玄関に靴が置いてあると、バタフライスツールが映えません。美しく見せるため、玄関横にシューズクロークをつくりました

屋外・作業小屋のチェア

屋上に置いた椅子

椅子:IKEA

ガーデニングやDIYのための作業小屋です。
小屋の外にある椅子は、何度も塗りなおしながら使い続けているのだとか。

座るというより、ガーデニング用の道具を置くスペースになっています

小屋に置いた椅子

椅子:チャールズ&レイ・イームズ イームズチェア

小屋の中はアトリエのような手づくり感のある空間にしたいと思い、大工さんに相談して、ご主人と一緒につくったそうです。この部屋の主役は、オレンジ色のイームズチェアです。

3.自ら修理したオレンジのイームズチェアが椅子愛の原点

イームズチェアオレンジ色のイームズチェアが、mashleyさんのお気に入り。最初に購入した椅子だそうです。

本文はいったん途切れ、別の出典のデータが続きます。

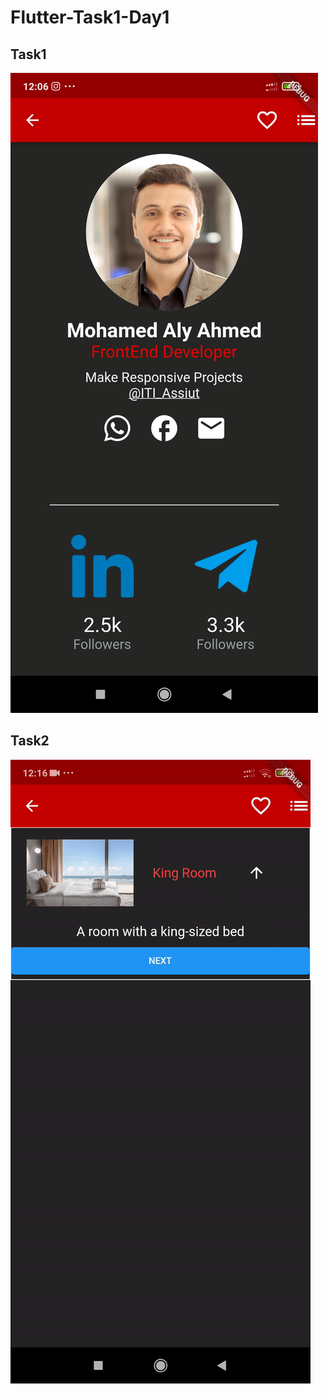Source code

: # Flutter-Task1-Day1

## Task1 

![Alt text](/assets/img/task1.jpg "Task 1")


## Task2

![Alt text](/assets/img/task2gif.gif "Task 2")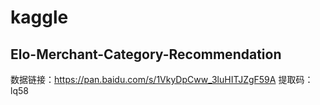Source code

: # kaggle
## Elo-Merchant-Category-Recommendation

数据链接：https://pan.baidu.com/s/1VkyDpCww_3luHITJZgF59A 
提取码：lq58 
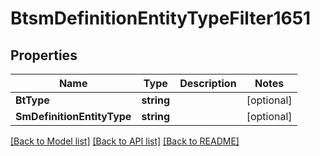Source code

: # BtsmDefinitionEntityTypeFilter1651

## Properties

Name | Type | Description | Notes
------------ | ------------- | ------------- | -------------
**BtType** | **string** |  | [optional] 
**SmDefinitionEntityType** | **string** |  | [optional] 

[[Back to Model list]](../README.md#documentation-for-models) [[Back to API list]](../README.md#documentation-for-api-endpoints) [[Back to README]](../README.md)


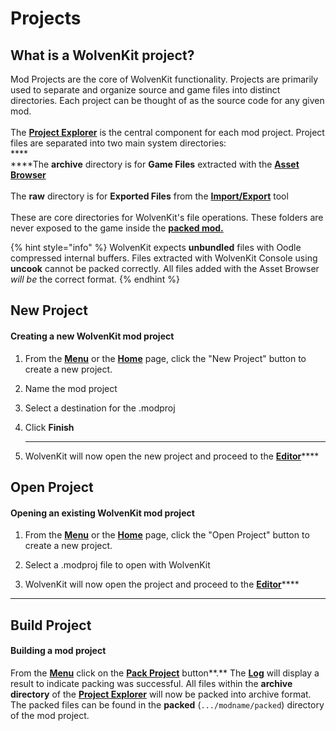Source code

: # Projects

## What is a WolvenKit project?

Mod Projects are the core of WolvenKit functionality. Projects are primarily used to separate and organize source and game files into distinct directories. Each project can be thought of as the source code for any given mod.\
\
The [**Project Explorer**](editor/project-explorer.md) is the central component for each mod project. Project files are separated into two main system directories:\
****\
****The **archive** directory is for **Game Files** extracted with the [**Asset Browser**](editor/asset-browser.md)\
\
The **raw** directory is for **Exported Files** from the [**Import/Export**](editor/import-export/) tool\
\
These are core directories for WolvenKit's file operations. These folders are never exposed to the game inside the [**packed mod.**](../help/glossary.md#packed)

{% hint style="info" %}
WolvenKit expects **unbundled** files with Oodle compressed internal buffers. Files extracted with WolvenKit Console using **uncook** cannot be packed correctly. All files added with the Asset Browser _will be_ the correct format.
{% endhint %}

## New Project

#### Creating a new WolvenKit mod project

1.  From the [**Menu**](menu.md#new-project) or the [**Home**](home.md) page, click the "New Project" button to create a new project.


2.  Name the mod project


3.  Select a destination for the .modproj


4.  Click **Finish**

    ****
5. WolvenKit will now open the new project and proceed to the [**Editor**](editor/)****

## Open Project

#### Opening an existing WolvenKit mod project

1.  From the [**Menu**](menu.md#new-project) or the [**Home**](home.md) page, click the "Open Project" button to create a new project.


2.  Select a .modproj file to open with WolvenKit


3. WolvenKit will now open the project and proceed to the [**Editor**](editor/)****

****

## Build Project

#### Building a mod project

From the [**Menu**](menu.md#new-project) click on the [**Pack Project**](menu.md#pack-project) button**.** The [**Log**](editor/log.md) will display a result to indicate packing was successful. All files within the **archive directory** of the [**Project Explorer**](editor/project-explorer.md) will now be packed into archive format. The packed files can be found in the **packed** (`.../modname/packed`) directory of the mod project.
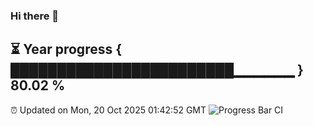 ### Hi there 👋
⏳ Year progress { ████████████████████████▁▁▁▁▁▁ } 80.02 %
---
⏰ Updated on Mon, 20 Oct 2025 01:42:52 GMT
![Progress Bar CI](https://github.com/liununu/liununu/workflows/Progress%20Bar%20CI/badge.svg)
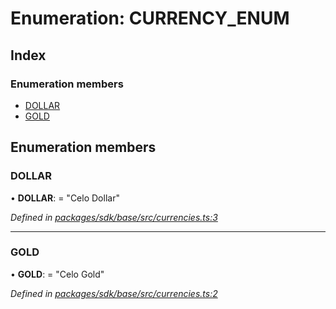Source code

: # Enumeration: CURRENCY_ENUM

## Index

### Enumeration members

* [DOLLAR](_currencies_.currency_enum.md#dollar)
* [GOLD](_currencies_.currency_enum.md#gold)

## Enumeration members

###  DOLLAR

• **DOLLAR**: = "Celo Dollar"

*Defined in [packages/sdk/base/src/currencies.ts:3](https://github.com/celo-org/celo-monorepo/blob/master/packages/sdk/base/src/currencies.ts#L3)*

___

###  GOLD

• **GOLD**: = "Celo Gold"

*Defined in [packages/sdk/base/src/currencies.ts:2](https://github.com/celo-org/celo-monorepo/blob/master/packages/sdk/base/src/currencies.ts#L2)*
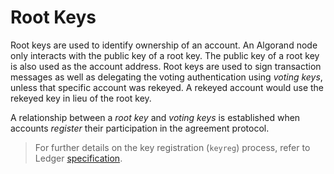 # Root Keys

Root keys are used to identify ownership of an account. An Algorand node only interacts with
the public key of a root key. The public key of a root key is also used as the account
address. Root keys are used to sign transaction messages as well as delegating the
voting authentication using _voting keys_, unless that specific account was rekeyed. A rekeyed
account would use the rekeyed key in lieu of the root key.

A relationship between a _root key_ and _voting keys_ is established when accounts
_register_ their participation in the agreement protocol.

> For further details on the key registration (`keyreg`) process, refer to Ledger
> [specification](../ledger/ledger-transactions.md).
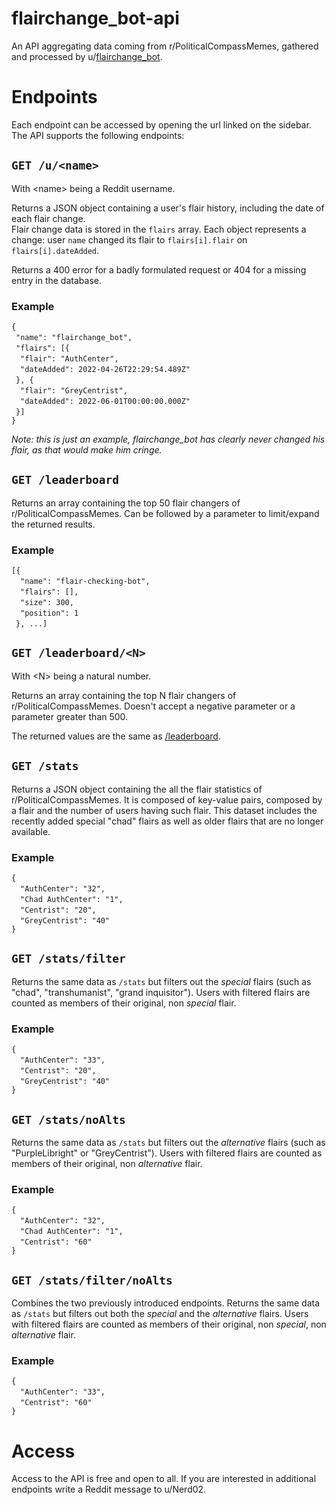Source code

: # flairchange_bot-api
An API aggregating data coming from r/PoliticalCompassMemes, gathered and processed by u/[flairchange_bot](https://github.com/ornato-t/flairchange_bot).

# Endpoints

Each endpoint can be accessed by opening the url linked on the sidebar. The API supports the following endpoints:

## `GET /u/<name>`
With &lt;name&gt; being a Reddit username.  

Returns a JSON object containing a user's flair history, including the date of each flair change.  
Flair change data is stored in the `flairs` array. Each object represents a change: user `name` changed its flair to `flairs[i].flair` on `flairs[i].dateAdded`.

Returns a 400 error for a badly formulated request or 404 for a missing entry in the database.
### Example
`{`  
&ensp;`"name": "flairchange_bot",`  
&ensp;`"flairs": [{`  
&emsp;`"flair": "AuthCenter",`  
&emsp;`"dateAdded": 2022-04-26T22:29:54.489Z"`  
&ensp;`}, {`  
&emsp;`"flair": "GreyCentrist",`  
&emsp;`"dateAdded": 2022-06-01T00:00:00.000Z"`  
&ensp;`}]`  
`}`  

*Note: this is just an example, flairchange_bot has clearly never changed his flair, as that would make him cringe.*

## `GET /leaderboard`
Returns an array containing the top 50 flair changers of r/PoliticalCompassMemes. Can be followed by a parameter to limit/expand the returned results.
### Example
`[{`  
&emsp;`"name": "flair-checking-bot",`  
&emsp;`"flairs": [],`  
&emsp;`"size": 300,`  
&emsp;`"position": 1`  
&ensp;`}, ...]`  

## `GET /leaderboard/<N>`
With &lt;N&gt; being a natural number.  

Returns an array containing the top N flair changers of r/PoliticalCompassMemes. Doesn't accept a negative parameter or a parameter greater than 500.

The returned values are the same as [/leaderboard](#get-leaderboard).


## `GET /stats`  
Returns a JSON object containing the all the flair statistics of r/PoliticalCompassMemes. It is composed of key-value pairs, composed by a flair and the number of users having such flair. This dataset includes the recently added special "chad" flairs as well as older flairs that are no longer available.
### Example
`{`  
&emsp;`"AuthCenter": "32",`  
&emsp;`"Chad AuthCenter": "1",`  
&emsp;`"Centrist": "20",`  
&emsp;`"GreyCentrist": "40"`  
`}`

## `GET /stats/filter`  
Returns the same data as `/stats` but filters out the *special* flairs (such as "chad", "transhumanist", "grand inquisitor"). Users with filtered flairs are counted as members of their original, non *special* flair. 
### Example
`{`  
&emsp;`"AuthCenter": "33",`  
&emsp;`"Centrist": "20",`  
&emsp;`"GreyCentrist": "40"`  
`}`

## `GET /stats/noAlts`  
Returns the same data as `/stats` but filters out the *alternative* flairs (such as "PurpleLibright" or "GreyCentrist"). Users with filtered flairs are counted as members of their original, non *alternative* flair. 
### Example
`{`  
&emsp;`"AuthCenter": "32",`  
&emsp;`"Chad AuthCenter": "1",`  
&emsp;`"Centrist": "60"`  
`}`


## `GET /stats/filter/noAlts`  
Combines the two previously introduced endpoints. Returns the same data as `/stats` but filters out both the *special* and the *alternative* flairs. Users with filtered flairs are counted as members of their original, non *special*, non *alternative* flair. 
### Example
`{`  
&emsp;`"AuthCenter": "33",`  
&emsp;`"Centrist": "60"`  
`}`


# Access
Access to the API is free and open to all. If you are interested in additional endpoints write a Reddit message to u/Nerd02.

自ら修理をして手をかけた分、この椅子に対する思い入れも強くなりました

ベッドルームの椅子もう1つのお気に入りは、ベッドルームにあるチーク材のセブンチェア。座り心地のよさに衝撃を受けてから、忘れられない椅子になったそうです。

セブンチェアの座り心地を体感して、椅子を見た目だけで判断してはいけないと思うようになりました。見た目のよさだけでなく、機能性も満たす椅子が“よいデザイン”といえます

お気に入りの組み合わせはダイニング

ダイニングの椅子は、1脚ずつデザインが異なります。どうやって調和させたのか尋ねると、「椅子の写真を切り抜いたり、パワーポイントでイメージをつくったりしながら手探りで選びました」と当時の苦労を教えてくれました。

バラバラに購入した椅子をダイニングに置いて、しっくりきたときは感動しました。家具の生産国やデザインが違っても、デザインされた年代を合わせるとなじみやすいです

今後、欲しい椅子はペーパーナイフチェアとイージーチェア

22脚の椅子を持っているmashleyさんが次に欲しいのは、カイ・クリスチャンセンのペーパーナイフチェアとフィン・ユールのイージーチェアだそうです。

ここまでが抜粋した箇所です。